A mí me pasó a los 17 cuando decidí que quería estudiar artes, mis padres no me lo permitieron y tuve que buscar otra carrera aunque no me gustara; a los 18 cuando una de mis mejores amigas se iba definitivamente a vivir a otro país, solo podíamos comunicarnos por correo y pensé que no volvería a verla y comencé a experimentar la soledad; a los 19 cuando conocí personas que luchaban para hacer lo que querían y descubrí que yo no tenía el valor de hacer lo mismo porque no creía en mi talento, porque tenía miedo de lo que podría suceder; a los 20 cuando mis mejores amigas se pelearon, cada una tomó un rumbo distinto, elegido u obligado, y cambiaron sus formas de pensar; ahora, cuando comienzo a entender que no puedo controlarlo todo y no puedo detener los cambios por más esfuerzo que ponga.
Pero sigo adelante, dándole con todo lo que tengo, a pesar de las crisis existenciales, de los miedos, de las inseguridades; a veces queriendo crear una máquina del tiempo para regresar, a veces esperando que alguien me alcance un video sobre los últimos 7 años de mi vida, a veces meditando qué sigo esperando que suceda para darme el empuje que falta, porque cada cosa por la que pasé, cada cambio y cada crisis me llevaron hasta aquí, como lo hicieron con cada persona que conozco.

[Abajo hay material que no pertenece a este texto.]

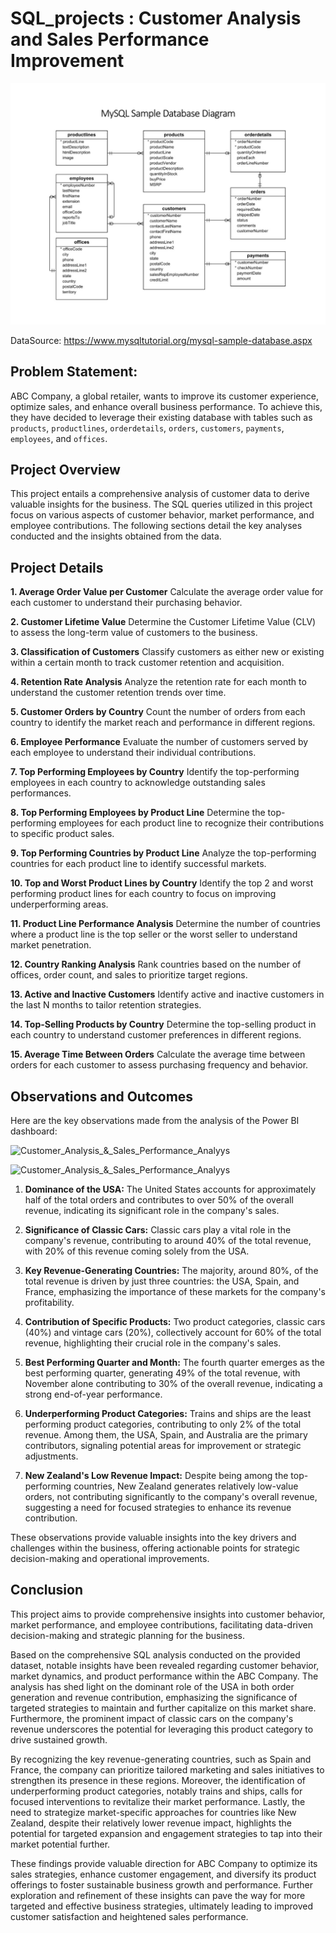 # SQL_projects : Customer Analysis and Sales Performance Improvement


![Customer_Analysis_&_Sales_Performance_Analyys](0_plan/database%20diagram.png)


DataSource: https://www.mysqltutorial.org/mysql-sample-database.aspx

## Problem Statement:

ABC Company, a global retailer, wants to improve its customer experience, optimize sales, and enhance overall business performance. To achieve this, they have decided to leverage their existing database with tables such as `products`, `productlines`, `orderdetails`, `orders`, `customers`, `payments`, `employees`, and `offices`.


## Project Overview

This project entails a comprehensive analysis of customer data to derive valuable insights for the business. The SQL queries utilized in this project focus on various aspects of customer behavior, market performance, and employee contributions. The following sections detail the key analyses conducted and the insights obtained from the data.

## Project Details

**1. Average Order Value per Customer**
Calculate the average order value for each customer to understand their purchasing behavior.

**2. Customer Lifetime Value**
Determine the Customer Lifetime Value (CLV) to assess the long-term value of customers to the business.

**3. Classification of Customers**
Classify customers as either new or existing within a certain month to track customer retention and acquisition.

**4. Retention Rate Analysis**
Analyze the retention rate for each month to understand the customer retention trends over time.

**5. Customer Orders by Country**
Count the number of orders from each country to identify the market reach and performance in different regions.

**6. Employee Performance**
Evaluate the number of customers served by each employee to understand their individual contributions.

**7. Top Performing Employees by Country**
Identify the top-performing employees in each country to acknowledge outstanding sales performances.

**8. Top Performing Employees by Product Line**
Determine the top-performing employees for each product line to recognize their contributions to specific product sales.

**9. Top Performing Countries by Product Line**
Analyze the top-performing countries for each product line to identify successful markets.

**10. Top and Worst Product Lines by Country**
Identify the top 2 and worst performing product lines for each country to focus on improving underperforming areas.

**11. Product Line Performance Analysis**
Determine the number of countries where a product line is the top seller or the worst seller to understand market penetration.

**12. Country Ranking Analysis**
Rank countries based on the number of offices, order count, and sales to prioritize target regions.

**13. Active and Inactive Customers**
Identify active and inactive customers in the last N months to tailor retention strategies.

**14. Top-Selling Products by Country**
Determine the top-selling product in each country to understand customer preferences in different regions.

**15. Average Time Between Orders**
Calculate the average time between orders for each customer to assess purchasing frequency and behavior.


## Observations and Outcomes

Here are the key observations made from the analysis of the Power BI dashboard:

![Customer_Analysis_&_Sales_Performance_Analyys](5_dashboard/view_1.jpeg)

![Customer_Analysis_&_Sales_Performance_Analyys](5_dashboard/view_2.jpeg)

1. **Dominance of the USA:** The United States accounts for approximately half of the total orders and contributes to over 50% of the overall revenue, indicating its significant role in the company's sales.

2. **Significance of Classic Cars:** Classic cars play a vital role in the company's revenue, contributing to around 40% of the total revenue, with 20% of this revenue coming solely from the USA.

3. **Key Revenue-Generating Countries:** The majority, around 80%, of the total revenue is driven by just three countries: the USA, Spain, and France, emphasizing the importance of these markets for the company's profitability.

4. **Contribution of Specific Products:** Two product categories, classic cars (40%) and vintage cars (20%), collectively account for 60% of the total revenue, highlighting their crucial role in the company's sales.

5. **Best Performing Quarter and Month:** The fourth quarter emerges as the best performing quarter, generating 49% of the total revenue, with November alone contributing to 30% of the overall revenue, indicating a strong end-of-year performance.

6. **Underperforming Product Categories:** Trains and ships are the least performing product categories, contributing to only 2% of the total revenue. Among them, the USA, Spain, and Australia are the primary contributors, signaling potential areas for improvement or strategic adjustments.

7. **New Zealand's Low Revenue Impact:** Despite being among the top-performing countries, New Zealand generates relatively low-value orders, not contributing significantly to the company's overall revenue, suggesting a need for focused strategies to enhance its revenue contribution.

These observations provide valuable insights into the key drivers and challenges within the business, offering actionable points for strategic decision-making and operational improvements.

## Conclusion

This project aims to provide comprehensive insights into customer behavior, market performance, and employee contributions, facilitating data-driven decision-making and strategic planning for the business.

Based on the comprehensive SQL analysis conducted on the provided dataset, notable insights have been revealed regarding customer behavior, market dynamics, and product performance within the ABC Company. The analysis has shed light on the dominant role of the USA in both order generation and revenue contribution, emphasizing the significance of targeted strategies to maintain and further capitalize on this market share. Furthermore, the prominent impact of classic cars on the company's revenue underscores the potential for leveraging this product category to drive sustained growth.

By recognizing the key revenue-generating countries, such as Spain and France, the company can prioritize tailored marketing and sales initiatives to strengthen its presence in these regions. Moreover, the identification of underperforming product categories, notably trains and ships, calls for focused interventions to revitalize their market performance. Lastly, the need to strategize market-specific approaches for countries like New Zealand, despite their relatively lower revenue impact, highlights the potential for targeted expansion and engagement strategies to tap into their market potential further.

These findings provide valuable direction for ABC Company to optimize its sales strategies, enhance customer engagement, and diversify its product offerings to foster sustainable business growth and performance. Further exploration and refinement of these insights can pave the way for more targeted and effective business strategies, ultimately leading to improved customer satisfaction and heightened sales performance. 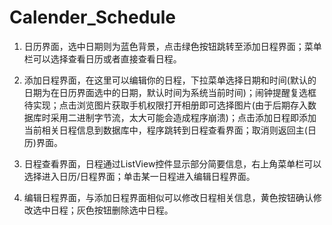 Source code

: # Calender_Schedule

1. 日历界面，选中日期则为蓝色背景，点击绿色按钮跳转至添加日程界面；菜单栏可以选择查看日历或者直接查看日程。

2. 添加日程界面，在这里可以编辑你的日程，下拉菜单选择日期和时间(默认的日期为在日历界面选中的日期，默认时间为系统当前时间)；闹钟提醒复选框待实现；点击浏览图片获取手机权限打开相册即可选择图片(由于后期存入数据库时采用二进制字节流，太大可能会造成程序崩溃)；点击添加日程即添加当前相关日程信息到数据库中，程序跳转到日程查看界面；取消则返回主(日历)界面。

3. 日程查看界面，日程通过ListView控件显示部分简要信息，右上角菜单栏可以选择进入日历/日程界面；单击某一日程进入编辑日程界面。

4.  编辑日程界面，与添加日程界面相似可以修改日程相关信息，黄色按钮确认修改选中日程；灰色按钮删除选中日程。
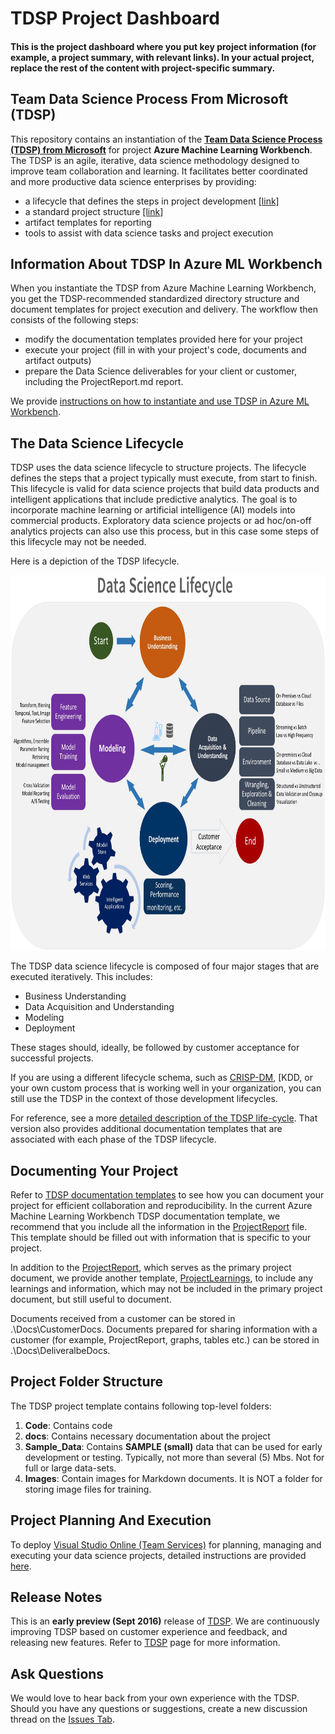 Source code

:# TDSP Project Dashboard

#### This is the project dashboard where you put key project information (for example, a project summary, with relevant links). In your actual project, replace the rest of the content with project-specific summary.


## Team Data Science Process From Microsoft (TDSP)

This repository contains an instantiation of the [**Team Data Science Process (TDSP) from Microsoft**](https://github.com/Azure/Microsoft-TDSP) for project **Azure Machine Learning Workbench**. The TDSP is an agile, iterative, data science methodology designed to improve team collaboration and learning. It facilitates better coordinated and more productive data science enterprises by providing:

- a lifecycle that defines the steps in project development [[link]](https://github.com/Azure/Microsoft-TDSP/blob/master/Docs/lifecycle-detail.md)
- a standard project structure [[link]](https://github.com/Azure/Azure-TDSP-ProjectTemplate)
- artifact templates for reporting
- tools to assist with data science tasks and project execution

## Information About TDSP In Azure ML Workbench
When you instantiate the TDSP from Azure Machine Learning Workbench, you get the TDSP-recommended standardized directory structure and document templates for project execution and delivery. The workflow then consists of the following steps:

- modify the documentation templates provided here for your project
- execute your project (fill in with your project's code, documents and artifact outputs)
- prepare the Data Science deliverables for your client or customer, including the ProjectReport.md report.

We provide [instructions on how to instantiate and use TDSP in Azure ML Workbench](https://aka.ms/how-to-use-tdsp-in-aml).

## The Data Science Lifecycle 
TDSP uses the data science lifecycle to structure projects. The lifecycle defines the steps that a project typically must execute, from start to finish. This lifecycle is valid for data science projects that build data products and intelligent applications that include predictive analytics. The goal is to incorporate machine learning or artificial intelligence (AI) models into commercial products. Exploratory data science projects or ad hoc/on-off analytics projects can also use this process, but in this case some steps of this lifecycle may not be needed.    

Here is a depiction of the TDSP lifecycle. 

<img src="./Images/tdsp-lifecycle.jpg" width="800" height="600">


The TDSP data science lifecycle is composed of four major stages that are executed iteratively. This includes:

* Business Understanding
* Data Acquisition and Understanding
* Modeling
* Deployment

These stages should, ideally, be followed by customer acceptance for successful projects. 

If you are using a different lifecycle schema, such as [CRISP-DM](https://wikipedia.org/wiki/Cross_Industry_Standard_Process_for_Data_Mining), [KDD, or your own custom process that is working well in your organization, you can still use the TDSP in the context of those development lifecycles. 

For reference, see a more [detailed description of the TDSP life-cycle](https://github.com/Azure/Microsoft-TDSP/blob/master/Docs/lifecycle-detail.md). That version also provides additional documentation templates that are associated with each phase of the TDSP lifecycle.

## Documenting Your Project
Refer to [TDSP documentation templates](https://github.com/Azure/Azure-TDSP-ProjectTemplate) to see how you can document your project for efficient collaboration and reproducibility. In the current Azure Machine Learning Workbench TDSP documentation template, we recommend that you include all the information in the [ProjectReport](./ProjectReport.md) file. This template should be filled out with information that is specific to your project. 

In addition to the [ProjectReport](./ProjectReport.md), which serves as the primary project document, we provide another template, [ProjectLearnings](./Docs/ProjectLearnings.md), to include any learnings and information, which may not be included in the primary project document, but still useful to document. 

Documents received from a customer can be stored in .\Docs\CustomerDocs. Documents prepared for sharing information with a customer (for example, ProjectReport, graphs, tables etc.) can be stored in .\Docs\DeliveralbeDocs.

## Project Folder Structure
The TDSP project template contains following top-level folders:
1. **Code**: Contains code
2. **docs**: Contains necessary documentation about the project
3. **Sample_Data**: Contains **SAMPLE (small)** data that can be used for early development or testing. Typically, not more than several (5) Mbs. Not for full or large data-sets.
4. **Images**: Contain images for Markdown documents. It is NOT a folder for storing image files for training.


## Project Planning And Execution
To deploy [Visual Studio Online (Team Services)](https://azure.microsoft.com/en-us/services/visual-studio-team-services/) for planning, managing and executing your data science projects, detailed instructions are provided [here](https://github.com/Azure/Microsoft-TDSP/blob/master/Docs/project-execution.md).

## Release Notes
This is an **early preview (Sept 2016)** release of [TDSP](https://github.com/Azure/Microsoft-TDSP). We are continuously improving TDSP based on customer experience and feedback, and releasing new features. Refer to [TDSP](https://github.com/Azure/Microsoft-TDSP) page for more information. 

## Ask Questions
We would love to hear back from your own experience with the TDSP. Should you have any questions or suggestions, create a new discussion thread on the [Issues Tab](https://github.com/Azure/Microsoft-TDSP/issues).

Es que cada uno asimila como puede los cambios y lucha por establecerse y recobrar energías para seguir luchando antes que llegue otro, seguro más drástico que el anterior, que sirven para formar el carácter, la personalidad y la fuerza.
Dicen que el hombre es un animal de costumbres, sin embargo Mafalda modifica el adagio preguntándose: ¿no será que de costumbre el hombre es un animal? Personalmente discrepo con tu sicólogo, ya que utiliza como medida de tiempo un número cabalístico antiguo: el siete. ¿Por qué no pueden ser cinco o nueve años? No, tienen que ser siete. Teoría que se cae cuando mencionas que tus crisis sucedieron a los 17, 18, 19 y 20 años, eso hace que las aseveraciones del susodicho huelan a puré de lentejas. Y si es cierto lo de los cambios y las crisis, y los miedos, pero en la mayoría de los casos son provocados por...¡los adultos! Ellos siguen un círculo vicioso muy arraigado: ignorancia, prejuicio, egoismo. El adulto (pueden ser tambien nuestros padres) egoista, mantiene al jóven ignorante, quien por esa causa se volverá prejuicioso y obviamente el círculo se cerrará una y otra vez, y el jóven llegará a ser un adulto egoista y prejuicioso que mantendrá ignorante a la juventd y asi para siempre.
ResponderEliminarLos cambios son buenos, pero a veces se dan sin juistificación personal, solo por la simple influencia de otros o del medio en general.